# [The problem]
Could you copy every line in the listing below that has the word "IFSP"?
********************
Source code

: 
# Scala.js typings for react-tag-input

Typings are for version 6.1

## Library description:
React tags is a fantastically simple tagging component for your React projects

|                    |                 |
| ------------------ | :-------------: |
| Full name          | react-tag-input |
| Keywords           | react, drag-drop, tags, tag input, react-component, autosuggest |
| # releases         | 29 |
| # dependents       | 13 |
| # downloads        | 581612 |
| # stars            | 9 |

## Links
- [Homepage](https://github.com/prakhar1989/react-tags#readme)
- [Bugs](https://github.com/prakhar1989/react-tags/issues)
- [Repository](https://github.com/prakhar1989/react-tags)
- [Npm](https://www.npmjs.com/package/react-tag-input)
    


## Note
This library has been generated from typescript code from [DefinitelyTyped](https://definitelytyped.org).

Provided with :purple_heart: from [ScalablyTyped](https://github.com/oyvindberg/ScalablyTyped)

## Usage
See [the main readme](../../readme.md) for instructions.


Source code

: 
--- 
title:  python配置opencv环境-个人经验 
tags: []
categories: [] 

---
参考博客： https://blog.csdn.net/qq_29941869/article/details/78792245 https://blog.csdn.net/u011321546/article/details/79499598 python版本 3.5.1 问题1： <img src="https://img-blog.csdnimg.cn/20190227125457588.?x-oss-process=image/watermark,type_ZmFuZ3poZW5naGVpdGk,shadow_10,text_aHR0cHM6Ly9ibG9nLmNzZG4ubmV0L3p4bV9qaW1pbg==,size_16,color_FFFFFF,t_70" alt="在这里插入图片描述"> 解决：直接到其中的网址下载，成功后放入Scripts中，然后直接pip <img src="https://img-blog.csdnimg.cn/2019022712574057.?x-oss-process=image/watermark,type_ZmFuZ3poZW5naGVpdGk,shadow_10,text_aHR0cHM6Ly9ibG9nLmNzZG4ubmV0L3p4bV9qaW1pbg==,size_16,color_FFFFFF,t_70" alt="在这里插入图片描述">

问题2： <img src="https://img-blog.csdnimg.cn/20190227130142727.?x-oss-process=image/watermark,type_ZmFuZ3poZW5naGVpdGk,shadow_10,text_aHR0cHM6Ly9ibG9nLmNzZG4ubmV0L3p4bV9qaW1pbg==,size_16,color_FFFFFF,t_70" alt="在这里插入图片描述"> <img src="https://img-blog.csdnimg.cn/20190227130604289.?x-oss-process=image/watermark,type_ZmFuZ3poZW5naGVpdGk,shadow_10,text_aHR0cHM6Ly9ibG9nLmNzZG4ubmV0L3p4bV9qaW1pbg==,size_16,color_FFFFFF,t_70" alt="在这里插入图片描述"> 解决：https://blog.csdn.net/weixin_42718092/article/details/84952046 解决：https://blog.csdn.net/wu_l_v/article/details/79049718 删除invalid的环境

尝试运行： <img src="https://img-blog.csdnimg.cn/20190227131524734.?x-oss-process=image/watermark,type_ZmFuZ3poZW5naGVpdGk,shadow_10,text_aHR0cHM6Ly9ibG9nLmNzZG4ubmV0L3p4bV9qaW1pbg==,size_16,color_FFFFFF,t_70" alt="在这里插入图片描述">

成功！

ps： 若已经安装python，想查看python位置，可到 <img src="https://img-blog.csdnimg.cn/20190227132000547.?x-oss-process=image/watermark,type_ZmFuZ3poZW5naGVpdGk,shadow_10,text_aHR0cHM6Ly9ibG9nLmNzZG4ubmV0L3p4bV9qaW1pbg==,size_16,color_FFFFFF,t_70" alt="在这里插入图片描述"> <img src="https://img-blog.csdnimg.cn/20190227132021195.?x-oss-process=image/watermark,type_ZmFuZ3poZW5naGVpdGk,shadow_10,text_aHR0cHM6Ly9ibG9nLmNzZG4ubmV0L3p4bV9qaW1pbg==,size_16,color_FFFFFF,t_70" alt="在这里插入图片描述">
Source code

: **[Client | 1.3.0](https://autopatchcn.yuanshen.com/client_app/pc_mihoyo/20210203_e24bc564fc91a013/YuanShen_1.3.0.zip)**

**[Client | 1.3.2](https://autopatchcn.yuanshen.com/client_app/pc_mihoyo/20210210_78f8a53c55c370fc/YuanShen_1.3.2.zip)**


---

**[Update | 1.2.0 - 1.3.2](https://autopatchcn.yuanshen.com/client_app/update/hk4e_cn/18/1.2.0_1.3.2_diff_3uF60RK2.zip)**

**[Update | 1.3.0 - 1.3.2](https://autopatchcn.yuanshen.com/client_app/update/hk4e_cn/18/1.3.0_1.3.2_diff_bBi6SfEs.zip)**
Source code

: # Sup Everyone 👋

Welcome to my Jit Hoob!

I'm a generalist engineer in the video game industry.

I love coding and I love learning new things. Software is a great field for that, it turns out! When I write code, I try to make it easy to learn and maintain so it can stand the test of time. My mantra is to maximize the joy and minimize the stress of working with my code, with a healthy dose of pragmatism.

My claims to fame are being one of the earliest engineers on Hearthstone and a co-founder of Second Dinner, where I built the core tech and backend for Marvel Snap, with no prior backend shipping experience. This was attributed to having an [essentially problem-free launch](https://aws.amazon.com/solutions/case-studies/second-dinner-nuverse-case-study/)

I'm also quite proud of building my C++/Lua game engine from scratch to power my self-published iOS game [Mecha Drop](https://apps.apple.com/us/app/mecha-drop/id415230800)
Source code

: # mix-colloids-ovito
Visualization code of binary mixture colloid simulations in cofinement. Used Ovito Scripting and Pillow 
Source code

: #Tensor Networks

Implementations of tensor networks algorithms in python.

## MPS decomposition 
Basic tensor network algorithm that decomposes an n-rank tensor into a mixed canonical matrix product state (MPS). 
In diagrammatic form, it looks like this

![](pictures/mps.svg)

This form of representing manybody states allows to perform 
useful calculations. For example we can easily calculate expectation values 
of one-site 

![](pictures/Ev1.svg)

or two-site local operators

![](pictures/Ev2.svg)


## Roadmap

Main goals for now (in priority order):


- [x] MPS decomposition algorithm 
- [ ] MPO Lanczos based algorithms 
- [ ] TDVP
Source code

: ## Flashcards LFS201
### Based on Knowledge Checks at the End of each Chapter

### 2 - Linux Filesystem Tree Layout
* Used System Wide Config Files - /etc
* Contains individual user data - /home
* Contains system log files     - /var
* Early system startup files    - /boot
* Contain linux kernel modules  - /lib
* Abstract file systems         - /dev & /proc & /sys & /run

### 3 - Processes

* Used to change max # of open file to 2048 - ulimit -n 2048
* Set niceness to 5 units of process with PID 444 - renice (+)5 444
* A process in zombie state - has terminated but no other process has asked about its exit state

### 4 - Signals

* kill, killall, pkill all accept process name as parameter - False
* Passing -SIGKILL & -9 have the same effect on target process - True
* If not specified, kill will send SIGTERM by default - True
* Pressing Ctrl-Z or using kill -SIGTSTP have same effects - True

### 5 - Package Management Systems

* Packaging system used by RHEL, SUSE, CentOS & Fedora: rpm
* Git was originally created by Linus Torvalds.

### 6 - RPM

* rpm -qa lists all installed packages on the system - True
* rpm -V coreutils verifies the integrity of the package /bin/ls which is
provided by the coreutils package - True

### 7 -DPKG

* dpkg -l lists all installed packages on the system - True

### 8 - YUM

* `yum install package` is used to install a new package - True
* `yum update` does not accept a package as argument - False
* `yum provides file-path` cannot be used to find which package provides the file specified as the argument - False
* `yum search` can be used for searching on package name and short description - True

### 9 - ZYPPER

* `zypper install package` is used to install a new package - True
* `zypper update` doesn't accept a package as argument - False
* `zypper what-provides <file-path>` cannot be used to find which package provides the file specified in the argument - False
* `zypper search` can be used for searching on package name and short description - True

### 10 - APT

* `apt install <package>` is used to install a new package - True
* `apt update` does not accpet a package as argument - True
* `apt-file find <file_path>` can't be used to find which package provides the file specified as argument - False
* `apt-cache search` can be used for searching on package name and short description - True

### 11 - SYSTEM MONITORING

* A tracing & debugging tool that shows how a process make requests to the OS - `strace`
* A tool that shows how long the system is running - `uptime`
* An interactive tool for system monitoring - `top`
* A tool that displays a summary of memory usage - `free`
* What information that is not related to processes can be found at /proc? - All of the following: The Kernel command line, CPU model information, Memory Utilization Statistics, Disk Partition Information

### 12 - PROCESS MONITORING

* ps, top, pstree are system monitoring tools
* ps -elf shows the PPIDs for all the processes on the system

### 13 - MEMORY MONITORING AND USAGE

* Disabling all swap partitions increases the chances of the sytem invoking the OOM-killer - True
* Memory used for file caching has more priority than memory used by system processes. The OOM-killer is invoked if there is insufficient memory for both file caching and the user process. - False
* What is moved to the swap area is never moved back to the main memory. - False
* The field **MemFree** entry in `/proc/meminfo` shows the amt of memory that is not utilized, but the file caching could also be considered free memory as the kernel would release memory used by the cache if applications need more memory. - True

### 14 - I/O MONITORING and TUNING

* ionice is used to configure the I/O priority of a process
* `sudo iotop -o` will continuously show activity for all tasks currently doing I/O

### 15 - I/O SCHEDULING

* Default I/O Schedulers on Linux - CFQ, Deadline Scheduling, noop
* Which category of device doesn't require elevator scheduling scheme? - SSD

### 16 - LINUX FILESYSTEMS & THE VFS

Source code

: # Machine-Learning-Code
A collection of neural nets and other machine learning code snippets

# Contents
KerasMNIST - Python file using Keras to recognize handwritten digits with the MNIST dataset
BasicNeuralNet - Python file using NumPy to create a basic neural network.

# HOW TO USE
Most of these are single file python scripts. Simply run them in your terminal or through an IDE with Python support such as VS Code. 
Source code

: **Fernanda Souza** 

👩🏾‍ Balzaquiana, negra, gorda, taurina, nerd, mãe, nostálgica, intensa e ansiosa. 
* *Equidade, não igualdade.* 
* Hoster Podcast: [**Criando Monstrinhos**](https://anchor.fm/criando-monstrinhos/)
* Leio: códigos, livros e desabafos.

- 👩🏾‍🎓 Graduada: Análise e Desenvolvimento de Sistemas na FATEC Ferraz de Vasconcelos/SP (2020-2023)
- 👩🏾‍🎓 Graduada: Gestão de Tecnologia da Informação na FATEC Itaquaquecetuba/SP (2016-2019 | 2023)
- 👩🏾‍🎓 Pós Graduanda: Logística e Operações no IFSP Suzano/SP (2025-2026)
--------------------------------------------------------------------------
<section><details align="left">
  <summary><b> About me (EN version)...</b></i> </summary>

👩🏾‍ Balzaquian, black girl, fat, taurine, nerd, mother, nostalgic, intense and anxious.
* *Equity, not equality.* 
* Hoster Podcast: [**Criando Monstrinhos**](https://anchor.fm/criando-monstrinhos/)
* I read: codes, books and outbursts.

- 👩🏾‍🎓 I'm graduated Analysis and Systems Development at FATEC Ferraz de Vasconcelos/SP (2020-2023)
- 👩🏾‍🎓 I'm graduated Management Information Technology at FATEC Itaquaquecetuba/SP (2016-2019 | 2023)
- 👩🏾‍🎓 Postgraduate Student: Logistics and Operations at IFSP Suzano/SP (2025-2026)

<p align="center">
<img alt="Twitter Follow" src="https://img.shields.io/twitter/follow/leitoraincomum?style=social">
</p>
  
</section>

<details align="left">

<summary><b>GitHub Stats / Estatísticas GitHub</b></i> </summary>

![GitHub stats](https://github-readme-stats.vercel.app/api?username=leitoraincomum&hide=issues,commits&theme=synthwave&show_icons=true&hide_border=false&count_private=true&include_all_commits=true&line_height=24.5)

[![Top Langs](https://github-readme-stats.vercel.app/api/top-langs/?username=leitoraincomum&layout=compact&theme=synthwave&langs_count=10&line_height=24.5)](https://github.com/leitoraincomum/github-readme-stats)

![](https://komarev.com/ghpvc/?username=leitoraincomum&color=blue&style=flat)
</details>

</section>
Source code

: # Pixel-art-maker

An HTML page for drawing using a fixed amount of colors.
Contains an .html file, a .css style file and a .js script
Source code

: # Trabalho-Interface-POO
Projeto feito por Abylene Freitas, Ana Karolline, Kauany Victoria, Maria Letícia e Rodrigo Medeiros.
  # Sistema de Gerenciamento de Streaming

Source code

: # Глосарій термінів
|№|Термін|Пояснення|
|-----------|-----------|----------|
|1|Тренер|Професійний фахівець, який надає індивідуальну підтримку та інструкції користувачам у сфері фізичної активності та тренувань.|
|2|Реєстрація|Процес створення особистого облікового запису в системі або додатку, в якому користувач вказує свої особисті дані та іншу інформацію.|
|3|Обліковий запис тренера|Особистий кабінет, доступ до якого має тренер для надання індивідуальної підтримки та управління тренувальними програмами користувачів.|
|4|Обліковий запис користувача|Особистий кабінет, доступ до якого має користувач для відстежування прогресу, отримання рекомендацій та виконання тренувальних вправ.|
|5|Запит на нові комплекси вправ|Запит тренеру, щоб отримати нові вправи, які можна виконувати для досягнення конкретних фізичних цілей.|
********************
# [Answer area]
- 👩🏾‍🎓 Pós Graduanda: Logística e Operações no IFSP Suzano/SP (2025-2026)
- 👩🏾‍🎓 Postgraduate Student: Logistics and Operations at IFSP Suzano/SP (2025-2026)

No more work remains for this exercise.